[Plain-text document sources]
+ + + + +
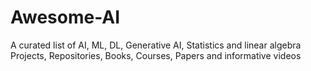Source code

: # Awesome-AI
A curated list of AI, ML, DL, Generative AI, Statistics and linear algebra Projects, Repositories, Books, Courses, Papers and informative videos
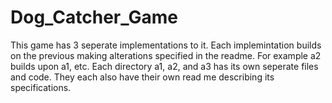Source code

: # Dog_Catcher_Game

This game has 3 seperate implementations to it. Each implemintation builds on the previous making alterations specified in the readme. For example a2 builds upon a1, etc.
Each directory a1, a2, and a3 has its own seperate files and code. 
They each also have their own read me describing its specifications.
+ + + + +
■ Task directions ■
Each line from the one with "Each directory a1, a2, and" through the last line of the records above must be retyped exactly, and no other line may be given.

■ Answer box ■
Each directory a1, a2, and a3 has its own seperate files and code. 
They each also have their own read me describing its specifications.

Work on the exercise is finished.